There, on the park side of the Drive with the Hudson River visible through the treetops, Manhattan’s newest and grandest war memorial—the Soldiers and Sailors Monument—was dedicated to the men who fought for the Union. The daylong ceremony featured school kids, city dignitaries, and men who 40 years earlier served with courage and valor.

Decoration Day, 1902

More than 120 years later, the Soldiers and Sailors Monument continues to stand at Riverside Drive and 89th Street. Modeled after a Greek temple, it’s a 100-foot tall, Corinthian-columned memorial set in a plaza and surrounded by stone plinths engraved with the names of important generals and decisive battles.

Considering the monument’s beauty and significance (below image, still under construction in 1902), you’d never think that a frustrating battle of a different kind ensued back in the early 1890s: a long fight to find a place to build it.

The story begins in 1893, when New York City officially commissioned a memorial that would honor veterans of the War Between the States. With the war long over and the emotions surrounding it dulled with time, Gotham was in the grip of a wave of Civil War nostalgia. The time was right to honor the veterans.

Once a memorial was commissioned, a site had to be selected. Officials “proposed a triumphal arch at Grand Army Plaza, at 59th Street and Fifth Avenue, one of New York’s most prominent open spaces,” wrote Christopher Gray in the New York. Times in 2002.

But not everyone wanted a monument on this prime corner of real estate. A newly formed group called the Fine Arts Federation campaigned against it, claiming that the entrance to Central Park “must be kept free from large and striking constructions,” according to an 1895 article in the New York Sun.

The Fine Arts Association proposed Riverside Drive and 72nd Street for the monument.

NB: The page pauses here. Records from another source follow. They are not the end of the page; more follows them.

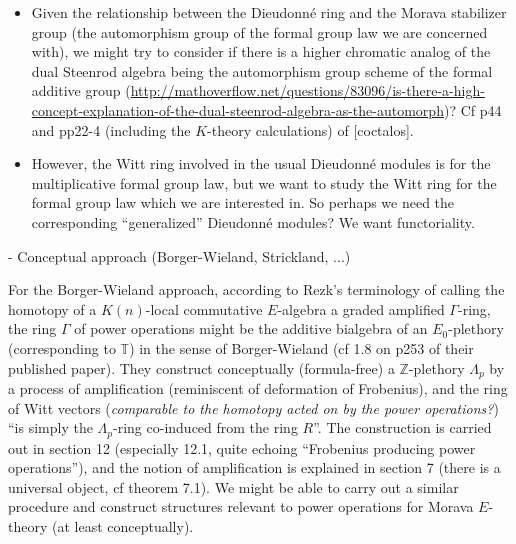 \documentclass{rs}
\theoremstyle{definition}
\theoremstyle{remark}
\newcommand{\mb}[1]{\mathbb{#1}}
\renewcommand{\=}{\approx}
\renewcommand{\-}{\sim}
\numberwithin{equation}{section}
\numberwithin{thm}{section}
\begin{document}
\begin{itemize}
{\em The category of graded, bicommutative Hopf algebras over the
prime field with $p$ elements is an abelian category which is equivalent, by work
of Schoeller, to a category of graded modules, known as Dieudonn\'e modules.
Graded ring objects in Hopf algebras are called Hopf rings, and they arise
in the study of unstable cohomology operations for extraordinary cohomology
theories. The central point of this paper is that Hopf rings can be studied by
looking at the associated ring object in Dieudonn\'e modules. They can also be
computed there,} ...

\item Given the relationship between the Dieudonn\'e ring and the Morava stabilizer group (the automorphism group of the formal group law we are concerned with), 
we might try to consider if there is a higher chromatic analog of the dual Steenrod algebra being the automorphism group scheme of the formal additive group 
(\url{http://mathoverflow.net/questions/83096/is-there-a-high-concept-explanation-of-the-dual-steenrod-algebra-as-the-automorph})? 
Cf p44 and pp22-4 (including the $K$-theory calculations) of [coctalos].

\item However, the Witt ring involved in the usual Dieudonn\'e modules is for the multiplicative formal group law, 
but we want to study the Witt ring for the formal group law which we are interested in. 
So perhaps we need the corresponding ``generalized'' Dieudonn\'e modules? We want functoriality.
\end{itemize}

- Conceptual approach (Borger-Wieland, Strickland, ...)

For the Borger-Wieland approach, according to Rezk's terminology of calling the homotopy of a $K(n)$-local commutative $E$-algebra a graded amplified $\Gamma$-ring, 
the ring $\Gamma$ of power operations might be the additive bialgebra of an $E_0$-plethory (corresponding to $\mb T$) in the sense of Borger-Wieland 
(cf 1.8 on p253 of their published paper). They construct conceptually (formula-free) a $\mb Z$-plethory $\Lambda_p$ by a process of amplification 
(reminiscent of deformation of Frobenius), and the ring of Witt vectors ({\em comparable to the homotopy acted on by the power operations?}) 
``is simply the $\Lambda_p$-ring co-induced from the ring $R$''. The construction is carried out in section 12 
(especially 12.1, quite echoing ``Frobenius producing power operations''), and the notion of amplification is explained in section 7 (there is a universal object, cf theorem 7.1). 
We might be able to carry out a similar procedure and construct structures relevant to power operations for Morava $E$-theory (at least conceptually).
\end{document}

Having a memorial at the very beginning of the Drive would make a fine bookend for Grant’s Tomb, they reasoned, which was going up at the other end at 122nd Street, per an 1896 New York Times piece.

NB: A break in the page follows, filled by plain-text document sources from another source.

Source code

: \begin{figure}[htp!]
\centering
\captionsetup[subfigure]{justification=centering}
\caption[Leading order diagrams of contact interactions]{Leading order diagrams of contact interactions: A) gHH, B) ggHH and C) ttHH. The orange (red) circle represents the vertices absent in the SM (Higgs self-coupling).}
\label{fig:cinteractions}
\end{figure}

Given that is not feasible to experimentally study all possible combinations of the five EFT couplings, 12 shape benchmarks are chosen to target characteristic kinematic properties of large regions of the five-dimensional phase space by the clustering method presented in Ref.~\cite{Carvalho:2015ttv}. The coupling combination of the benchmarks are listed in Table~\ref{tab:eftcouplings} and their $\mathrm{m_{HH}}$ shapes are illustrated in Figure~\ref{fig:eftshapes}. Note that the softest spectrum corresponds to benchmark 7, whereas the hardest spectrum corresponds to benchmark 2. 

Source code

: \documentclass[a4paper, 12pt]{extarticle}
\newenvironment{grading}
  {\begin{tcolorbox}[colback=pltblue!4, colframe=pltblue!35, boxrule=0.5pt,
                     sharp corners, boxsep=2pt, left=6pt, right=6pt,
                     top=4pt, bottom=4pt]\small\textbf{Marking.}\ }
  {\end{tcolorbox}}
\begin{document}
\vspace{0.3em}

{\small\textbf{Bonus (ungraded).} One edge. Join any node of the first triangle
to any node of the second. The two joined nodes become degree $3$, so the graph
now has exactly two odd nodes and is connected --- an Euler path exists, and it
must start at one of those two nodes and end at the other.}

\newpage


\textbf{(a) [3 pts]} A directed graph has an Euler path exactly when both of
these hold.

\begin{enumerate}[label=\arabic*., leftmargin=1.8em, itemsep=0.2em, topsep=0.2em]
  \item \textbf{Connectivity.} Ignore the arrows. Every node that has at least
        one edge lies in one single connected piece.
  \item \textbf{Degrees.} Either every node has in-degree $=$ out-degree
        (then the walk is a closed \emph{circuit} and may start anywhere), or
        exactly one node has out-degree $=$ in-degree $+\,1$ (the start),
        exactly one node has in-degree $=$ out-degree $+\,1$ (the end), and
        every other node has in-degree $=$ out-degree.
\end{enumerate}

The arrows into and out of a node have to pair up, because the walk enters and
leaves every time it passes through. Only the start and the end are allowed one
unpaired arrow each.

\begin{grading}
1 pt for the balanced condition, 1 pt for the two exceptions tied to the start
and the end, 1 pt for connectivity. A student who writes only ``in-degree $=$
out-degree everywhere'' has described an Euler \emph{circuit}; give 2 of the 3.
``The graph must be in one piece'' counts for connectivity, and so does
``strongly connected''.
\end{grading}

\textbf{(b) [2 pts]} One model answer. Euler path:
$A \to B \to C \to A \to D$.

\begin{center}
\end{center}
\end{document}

For the next few years, more sites were suggested—but no one could agree on a location.

“More than 20 meetings were held in 1896 and 1897 to try to choose a site, and other solutions were proposed, among them the triangle between 22nd and 23rd Streets and Broadway and Fifth Avenue,” wrote Gray. “Naval officers did not like the Grand Army Plaza idea because it was not within sight of water, a matter of little importance to Army veterans, who preferred the Fifth Avenue location.”

Eventually, Fifth Avenue and 59th Street was out of the running. Then Sherman Square, Abingdon Square, Union Square, the Battery and the northeast corner of Central Park were all proposed, stated Gray.

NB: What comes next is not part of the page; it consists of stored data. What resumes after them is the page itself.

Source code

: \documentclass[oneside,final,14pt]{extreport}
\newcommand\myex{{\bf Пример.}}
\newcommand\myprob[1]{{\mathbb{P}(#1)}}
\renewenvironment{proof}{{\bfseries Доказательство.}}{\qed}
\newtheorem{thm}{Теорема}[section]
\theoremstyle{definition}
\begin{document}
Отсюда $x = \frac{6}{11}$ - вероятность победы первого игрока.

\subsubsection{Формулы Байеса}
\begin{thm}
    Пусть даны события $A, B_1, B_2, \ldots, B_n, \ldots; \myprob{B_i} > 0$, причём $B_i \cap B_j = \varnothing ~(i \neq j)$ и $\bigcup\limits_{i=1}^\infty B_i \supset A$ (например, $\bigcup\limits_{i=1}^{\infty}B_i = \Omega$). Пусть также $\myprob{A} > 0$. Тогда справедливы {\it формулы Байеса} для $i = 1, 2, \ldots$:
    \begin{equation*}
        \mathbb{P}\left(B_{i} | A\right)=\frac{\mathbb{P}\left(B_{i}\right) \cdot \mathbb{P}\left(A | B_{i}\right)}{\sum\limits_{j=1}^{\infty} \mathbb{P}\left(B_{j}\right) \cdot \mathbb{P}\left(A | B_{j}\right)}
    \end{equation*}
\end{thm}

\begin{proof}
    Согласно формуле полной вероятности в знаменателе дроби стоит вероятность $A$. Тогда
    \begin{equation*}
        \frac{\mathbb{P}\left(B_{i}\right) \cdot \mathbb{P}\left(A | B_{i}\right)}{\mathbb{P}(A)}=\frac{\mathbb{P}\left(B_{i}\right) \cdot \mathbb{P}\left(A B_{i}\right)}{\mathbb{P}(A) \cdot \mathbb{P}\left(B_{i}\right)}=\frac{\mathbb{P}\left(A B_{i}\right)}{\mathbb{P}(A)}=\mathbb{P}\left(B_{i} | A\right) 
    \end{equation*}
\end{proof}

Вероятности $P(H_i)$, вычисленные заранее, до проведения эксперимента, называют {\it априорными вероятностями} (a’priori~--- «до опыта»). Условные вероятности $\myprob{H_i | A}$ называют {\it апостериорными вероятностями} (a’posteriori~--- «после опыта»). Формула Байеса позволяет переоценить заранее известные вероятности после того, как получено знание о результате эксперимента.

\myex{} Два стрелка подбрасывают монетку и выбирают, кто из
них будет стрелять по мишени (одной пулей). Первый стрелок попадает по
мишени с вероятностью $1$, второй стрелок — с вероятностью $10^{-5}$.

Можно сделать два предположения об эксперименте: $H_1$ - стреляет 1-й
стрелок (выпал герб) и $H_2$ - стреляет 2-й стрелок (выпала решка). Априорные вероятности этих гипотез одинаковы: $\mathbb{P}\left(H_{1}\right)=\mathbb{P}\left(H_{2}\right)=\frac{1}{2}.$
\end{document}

By 1899, officials were also seriously considering Mount Tom, a rocky outcropping off 83rd Street in Riverside Park made famous by Edgar Allan Poe, who liked to sit there with the son of his landlord at the time, Tom Brennan. But developers constructing new houses across the Drive protested, as did people who didn’t approve of “building on top of a natural feature,” as Gray put it.

At the end of the year, however, the site for the monument was finally agreed upon: the prominence on Riverside Drive and 89th Street. Architects were commissioned, a design chosen, and ground broken in 1900.

The building of the monument had finally commenced. But actually, there was one final snag.

During construction, a wealthy widow named Elizabeth Clark—who lived in a fine colonial mansion across the Drive and was the daughter-in-law of the man who built The Dakota—”got a temporary injunction against the monument, claiming in court papers that it would ‘interfere with the flow of light and air and obstruct the view’ and that it was ”unsightly and inartistic,'” wrote Gray.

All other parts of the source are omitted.